**Material shown:**
+++

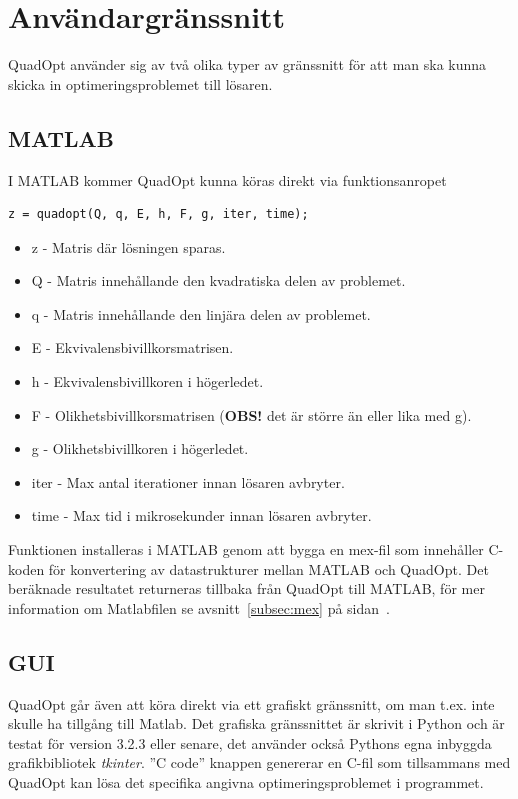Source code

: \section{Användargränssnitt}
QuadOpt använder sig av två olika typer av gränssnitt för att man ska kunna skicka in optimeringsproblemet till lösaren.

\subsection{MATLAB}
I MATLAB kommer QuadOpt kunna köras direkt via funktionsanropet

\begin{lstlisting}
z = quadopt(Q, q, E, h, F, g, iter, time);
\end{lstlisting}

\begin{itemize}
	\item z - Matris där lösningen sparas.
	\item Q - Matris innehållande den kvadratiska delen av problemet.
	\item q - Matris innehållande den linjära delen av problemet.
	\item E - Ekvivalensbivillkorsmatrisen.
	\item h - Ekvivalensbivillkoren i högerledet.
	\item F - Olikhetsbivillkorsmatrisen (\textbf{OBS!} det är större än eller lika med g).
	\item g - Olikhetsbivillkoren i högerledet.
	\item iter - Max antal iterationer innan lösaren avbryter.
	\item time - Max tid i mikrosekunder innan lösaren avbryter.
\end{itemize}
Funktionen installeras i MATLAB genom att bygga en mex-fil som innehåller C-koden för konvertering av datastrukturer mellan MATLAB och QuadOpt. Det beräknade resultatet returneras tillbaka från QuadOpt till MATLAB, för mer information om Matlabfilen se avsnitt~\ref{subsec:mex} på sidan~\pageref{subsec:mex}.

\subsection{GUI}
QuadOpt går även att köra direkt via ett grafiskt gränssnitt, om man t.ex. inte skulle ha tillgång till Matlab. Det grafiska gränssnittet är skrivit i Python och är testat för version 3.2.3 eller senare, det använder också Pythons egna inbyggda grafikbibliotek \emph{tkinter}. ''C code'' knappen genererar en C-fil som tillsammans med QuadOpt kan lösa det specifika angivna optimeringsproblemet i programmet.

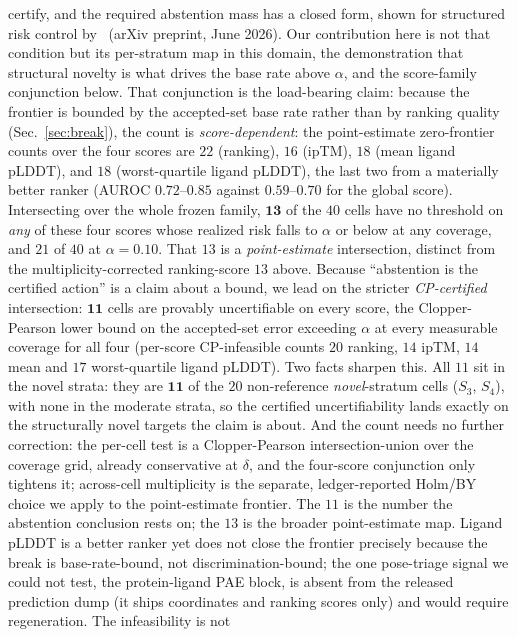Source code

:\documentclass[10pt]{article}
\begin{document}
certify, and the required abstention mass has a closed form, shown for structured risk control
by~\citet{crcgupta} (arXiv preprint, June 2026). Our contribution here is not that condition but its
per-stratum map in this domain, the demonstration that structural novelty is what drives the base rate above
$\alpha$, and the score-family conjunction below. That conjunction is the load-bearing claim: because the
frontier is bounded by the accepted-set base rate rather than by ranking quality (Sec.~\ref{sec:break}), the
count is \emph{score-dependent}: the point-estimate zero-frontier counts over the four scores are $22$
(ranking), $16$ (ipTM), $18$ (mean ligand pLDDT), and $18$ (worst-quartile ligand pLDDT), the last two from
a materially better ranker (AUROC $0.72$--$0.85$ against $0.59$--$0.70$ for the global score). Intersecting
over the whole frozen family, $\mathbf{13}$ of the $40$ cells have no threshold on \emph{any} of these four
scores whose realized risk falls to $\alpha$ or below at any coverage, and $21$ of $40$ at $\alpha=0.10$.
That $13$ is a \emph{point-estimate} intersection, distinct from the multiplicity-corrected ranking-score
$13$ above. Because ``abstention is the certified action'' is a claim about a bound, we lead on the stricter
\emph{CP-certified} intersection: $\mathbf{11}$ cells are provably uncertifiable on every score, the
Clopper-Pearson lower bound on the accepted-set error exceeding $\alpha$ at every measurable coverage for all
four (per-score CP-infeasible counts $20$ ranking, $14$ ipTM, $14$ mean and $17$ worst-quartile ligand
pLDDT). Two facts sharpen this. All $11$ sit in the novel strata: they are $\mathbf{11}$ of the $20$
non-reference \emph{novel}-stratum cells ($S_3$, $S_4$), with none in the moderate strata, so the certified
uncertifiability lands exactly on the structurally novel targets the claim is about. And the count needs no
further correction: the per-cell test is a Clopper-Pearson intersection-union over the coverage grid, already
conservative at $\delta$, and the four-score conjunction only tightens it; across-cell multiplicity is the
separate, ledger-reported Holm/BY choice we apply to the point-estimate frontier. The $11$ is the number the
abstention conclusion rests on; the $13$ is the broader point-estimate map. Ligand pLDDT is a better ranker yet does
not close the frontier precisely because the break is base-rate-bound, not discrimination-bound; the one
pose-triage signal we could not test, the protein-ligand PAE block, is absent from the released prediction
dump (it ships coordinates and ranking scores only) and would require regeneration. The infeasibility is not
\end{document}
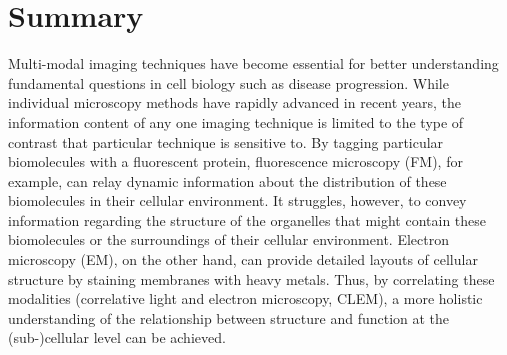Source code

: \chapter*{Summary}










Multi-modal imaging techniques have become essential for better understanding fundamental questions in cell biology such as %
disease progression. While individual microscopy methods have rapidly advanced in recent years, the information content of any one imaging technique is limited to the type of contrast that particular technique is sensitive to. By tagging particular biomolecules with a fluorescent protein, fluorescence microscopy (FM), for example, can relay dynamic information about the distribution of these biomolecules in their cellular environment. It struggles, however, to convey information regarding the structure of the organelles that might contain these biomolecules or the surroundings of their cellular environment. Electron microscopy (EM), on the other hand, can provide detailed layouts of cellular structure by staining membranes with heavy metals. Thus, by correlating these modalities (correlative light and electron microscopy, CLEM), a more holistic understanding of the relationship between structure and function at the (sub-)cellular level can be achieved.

+++

**Exercise details:**
Using the records above, repeat exactly the run of lines that starts with the line with "abstention conclusion rests" and goes on through the line with "Multi-modal imaging techniques"; omit each picture.

**Solution:**
abstention conclusion rests on; the $13$ is the broader point-estimate map. Ligand pLDDT is a better ranker yet does
not close the frontier precisely because the break is base-rate-bound, not discrimination-bound; the one
pose-triage signal we could not test, the protein-ligand PAE block, is absent from the released prediction
dump (it ships coordinates and ranking scores only) and would require regeneration. The infeasibility is not
\end{document}
Source code

: \chapter*{Summary}










Multi-modal imaging techniques have become essential for better understanding fundamental questions in cell biology such as %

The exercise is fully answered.